WHAT THE EXERCISE ASKS >> For each line below that holds the string "Syntax", add one to a tally; report that tally alone.

BEGIN EXTRACTED MATERIAL

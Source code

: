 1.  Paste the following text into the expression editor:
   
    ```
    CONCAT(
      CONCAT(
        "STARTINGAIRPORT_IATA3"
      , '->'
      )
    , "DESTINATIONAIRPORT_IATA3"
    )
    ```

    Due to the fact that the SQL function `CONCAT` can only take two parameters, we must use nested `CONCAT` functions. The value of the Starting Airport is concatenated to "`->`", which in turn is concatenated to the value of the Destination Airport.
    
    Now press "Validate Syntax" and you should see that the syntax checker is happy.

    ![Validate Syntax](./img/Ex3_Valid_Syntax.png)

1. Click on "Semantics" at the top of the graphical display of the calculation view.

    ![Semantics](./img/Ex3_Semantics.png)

END EXTRACTED MATERIAL

EXPECTED OUTPUT >> 2